(Dataset entries)
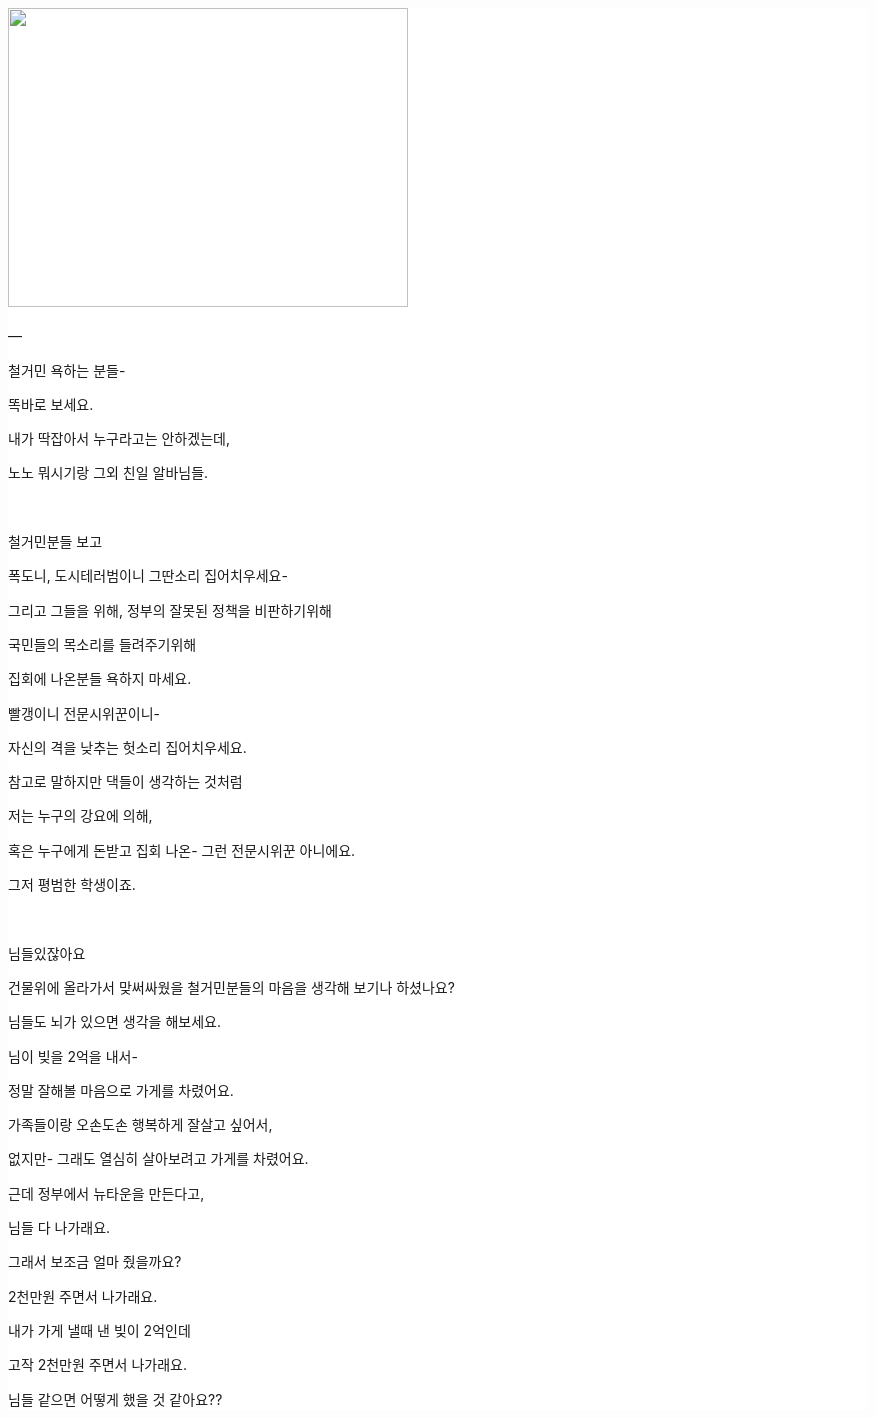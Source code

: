 <img src="http://work.local/marx.mytory.net/wp-content/uploads/1/49a1f98bcc8a5EH.jpg" class="aligncenter" width="400" height="299" alt="" filename="img_1297_samuiel.jpg" filemime="" />
  
&#8212;

철거민 욕하는 분들-

똑바로 보세요.

내가 딱잡아서 누구라고는 안하겠는데,

노노 뭐시기랑 그외 친일 알바님들.

&nbsp;

철거민분들 보고

폭도니, 도시테러범이니 그딴소리 집어치우세요-

그리고 그들을 위해, 정부의 잘못된 정책을 비판하기위해

국민들의 목소리를 들려주기위해

집회에 나온분들 욕하지 마세요.

빨갱이니 전문시위꾼이니-

자신의 격을 낮추는 헛소리 집어치우세요.

참고로 말하지만 댁들이 생각하는 것처럼

저는 누구의 강요에 의해,

혹은 누구에게 돈받고 집회 나온- 그런 전문시위꾼 아니에요.

그저 평범한 학생이죠.

&nbsp;

님들있잖아요

건물위에 올라가서 맞써싸웠을 철거민분들의 마음을 생각해 보기나 하셨나요?

님들도 뇌가 있으면 생각을 해보세요.

님이 빚을 2억을 내서-

정말 잘해볼 마음으로 가게를 차렸어요.

가족들이랑 오손도손 행복하게 잘살고 싶어서,

없지만- 그래도 열심히 살아보려고 가게를 차렸어요.

근데 정부에서 뉴타운을 만든다고,

님들 다 나가래요.

그래서 보조금 얼마 줬을까요?

2천만원 주면서 나가래요.

내가 가게 낼때 낸 빚이 2억인데

고작 2천만원 주면서 나가래요.

님들 같으면 어떻게 했을 것 같아요??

Work to complete: Please return all lines above in which the string "차렸어요" is found.

Task solution:
정말 잘해볼 마음으로 가게를 차렸어요.
없지만- 그래도 열심히 살아보려고 가게를 차렸어요.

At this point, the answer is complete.